The Liberian Vice President said the government was concerned about the projected 70 percent increase in the number of hungry people that will be on the planet by 2050 and reports that 41 percent of Liberians go to bed hungry everyday.

He said it was also disheartening that 42% of Liberian children are suffering from stunted growth and that the country’s reliance on the world market for food, in particular rice, continues to rise astronomically.”

Vice President Boakai observed that Liberia was at critical cross-roads of either facing the future or returning to humanitarian emergencies of historical proportions which it experienced during the years of conflict, and called on all stakeholders to “do their part in building a system of stakeholders’ response that will prevent us from losing ground to hunger.”

He called for the development and refinement of best practices that seek to empower local farmers and cooperatives in the attainment of a hunger-free Liberia.

The Liberian Vice President called for the development of the skills of agriculturists and engineers capable of constructing and maintaining roads and bridges in wet tropical regions at affordable costs using local materials.

He called attention to a recent integrated report produced by the Ministry of Planning and Economic Affairs and the UNDP which concluded that the Liberian government would be better off giving priority to agriculture production and infrastructure development as a way out of poverty.  
 
 Vice President Boakai used the occasion to shower praises on the outgoing FAO Representative Dr. Winfred Hammond, who he said “has contributed so much to our current food security program.” “Together, we have worked intensively to build a strong positive relationship, one that had delivered benefits to Liberia and especially our people,” he said of Dr. Hammond.
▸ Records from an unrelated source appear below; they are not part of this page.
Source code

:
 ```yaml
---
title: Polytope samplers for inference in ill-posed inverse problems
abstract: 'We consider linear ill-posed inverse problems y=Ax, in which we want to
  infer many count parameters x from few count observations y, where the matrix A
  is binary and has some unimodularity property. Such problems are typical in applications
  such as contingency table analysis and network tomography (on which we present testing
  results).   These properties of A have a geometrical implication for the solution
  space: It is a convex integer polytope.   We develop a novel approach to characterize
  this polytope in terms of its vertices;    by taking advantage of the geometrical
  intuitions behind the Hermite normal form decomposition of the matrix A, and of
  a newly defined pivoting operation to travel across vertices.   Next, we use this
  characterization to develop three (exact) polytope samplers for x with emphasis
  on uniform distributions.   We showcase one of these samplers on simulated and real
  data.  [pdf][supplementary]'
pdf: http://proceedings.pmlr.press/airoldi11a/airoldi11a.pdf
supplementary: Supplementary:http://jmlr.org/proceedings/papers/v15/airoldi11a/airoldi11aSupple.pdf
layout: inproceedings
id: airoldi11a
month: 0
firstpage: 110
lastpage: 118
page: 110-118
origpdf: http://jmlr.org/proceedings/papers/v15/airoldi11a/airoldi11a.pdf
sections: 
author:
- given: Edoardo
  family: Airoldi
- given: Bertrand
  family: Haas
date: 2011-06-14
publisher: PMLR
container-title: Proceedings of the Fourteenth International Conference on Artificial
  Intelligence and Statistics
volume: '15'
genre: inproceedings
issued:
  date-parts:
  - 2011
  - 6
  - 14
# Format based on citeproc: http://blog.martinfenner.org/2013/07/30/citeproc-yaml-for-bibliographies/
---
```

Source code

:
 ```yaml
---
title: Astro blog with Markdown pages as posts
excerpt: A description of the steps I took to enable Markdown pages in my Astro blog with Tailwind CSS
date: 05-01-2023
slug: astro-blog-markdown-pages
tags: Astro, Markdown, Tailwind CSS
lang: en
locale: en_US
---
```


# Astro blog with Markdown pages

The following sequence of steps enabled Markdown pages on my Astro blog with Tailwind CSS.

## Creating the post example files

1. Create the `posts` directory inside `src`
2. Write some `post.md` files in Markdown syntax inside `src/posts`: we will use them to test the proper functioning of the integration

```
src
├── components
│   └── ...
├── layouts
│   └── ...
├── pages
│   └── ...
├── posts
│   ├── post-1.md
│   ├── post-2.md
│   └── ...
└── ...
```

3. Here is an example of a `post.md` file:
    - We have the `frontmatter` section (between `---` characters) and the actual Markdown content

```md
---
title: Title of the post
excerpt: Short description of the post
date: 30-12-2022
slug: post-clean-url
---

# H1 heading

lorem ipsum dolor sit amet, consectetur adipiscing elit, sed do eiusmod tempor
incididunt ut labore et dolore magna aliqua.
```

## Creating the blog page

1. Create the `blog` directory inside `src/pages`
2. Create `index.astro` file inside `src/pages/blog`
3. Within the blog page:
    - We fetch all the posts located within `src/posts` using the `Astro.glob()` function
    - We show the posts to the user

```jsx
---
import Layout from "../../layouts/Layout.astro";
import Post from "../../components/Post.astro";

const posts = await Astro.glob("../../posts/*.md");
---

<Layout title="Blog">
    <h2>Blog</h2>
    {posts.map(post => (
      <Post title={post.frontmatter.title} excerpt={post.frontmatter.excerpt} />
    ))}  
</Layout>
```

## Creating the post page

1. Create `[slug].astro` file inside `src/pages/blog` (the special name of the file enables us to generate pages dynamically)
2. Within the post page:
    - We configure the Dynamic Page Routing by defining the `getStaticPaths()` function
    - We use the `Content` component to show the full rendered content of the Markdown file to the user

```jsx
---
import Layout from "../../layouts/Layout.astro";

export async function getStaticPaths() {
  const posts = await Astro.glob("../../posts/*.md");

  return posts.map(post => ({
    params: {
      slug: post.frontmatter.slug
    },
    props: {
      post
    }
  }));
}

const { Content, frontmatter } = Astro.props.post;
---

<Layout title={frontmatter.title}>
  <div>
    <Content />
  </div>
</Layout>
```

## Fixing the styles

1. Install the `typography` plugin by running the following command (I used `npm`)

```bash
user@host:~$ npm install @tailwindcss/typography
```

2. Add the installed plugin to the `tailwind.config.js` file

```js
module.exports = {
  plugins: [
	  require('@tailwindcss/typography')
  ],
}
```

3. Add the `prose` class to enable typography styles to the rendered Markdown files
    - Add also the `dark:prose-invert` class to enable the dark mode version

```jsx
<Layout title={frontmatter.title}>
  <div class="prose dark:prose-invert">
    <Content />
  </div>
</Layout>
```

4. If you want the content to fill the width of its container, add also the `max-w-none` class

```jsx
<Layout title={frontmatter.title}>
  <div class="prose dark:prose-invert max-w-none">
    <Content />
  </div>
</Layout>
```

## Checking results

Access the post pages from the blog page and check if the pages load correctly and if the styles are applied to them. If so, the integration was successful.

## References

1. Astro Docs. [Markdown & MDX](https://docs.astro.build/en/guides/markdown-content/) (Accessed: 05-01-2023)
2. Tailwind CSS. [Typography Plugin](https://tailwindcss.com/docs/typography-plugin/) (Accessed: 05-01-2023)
In remarks, Agriculture Minister Dr. Florence Chenoweth said due to the passion the President and Vice President have for agriculture, the country has made immense strides in agriculture since it came to power in 2006.

She observed that less than five years ago the country had no rice seedlings to plant because “we completely decimated our germ plasma”, but boasted that now the country is fully self-sufficient in seed rice and will no longer rely on the West Africa Rice Development Agency (WARDA) for seeds.

“Not only do we have certified seeds, we have our own foundation seeds and have trained farmers to handle these seeds,” she added.

Highlighting the government’s achievements in agriculture further, Madam Chenoweth said while the government was importing all the 330,000 tons of rice Liberians consumed five years ago, the country is now produces 200,000 tons of the rice consumed in the country.

According to Dr. Chenoweth, the government has also made good mark in improving the capacity of the Ministry of Agriculture and training agriculturists, noting “When we took over five years ago, the Central Agriculture Research Institute (CARI) had only one scientist, today we have seven,” she added to a tumultuous applause.

Madam Chenoweth said it was disheartening that 41 percent of Liberians still go to bed hungry, adding, “This worries us and we need to change it, even though it was 59 percent when we took over”.

The Agriculture Minister said another success scored by the government is that the Ministry of Agriculture is now fully decentralized with regional-offices in 13 of the 15 political sub-divisions of the country.

At the program, the Ministry of Agriculture honored the outgoing FAO Resident Representative for his sterling contributions to post-war Liberia’s agriculture development program.

In his acceptance remarks, Dr. Hammond expressed thanks and appreciation to Dr. Chenoweth for the honor bestowed upon him. He also expressed thanks and appreciation to President Ellen Johnson Sirleaf and Vice President Joseph N. Boakai for the support they accorded him during his tour of duty in Liberia.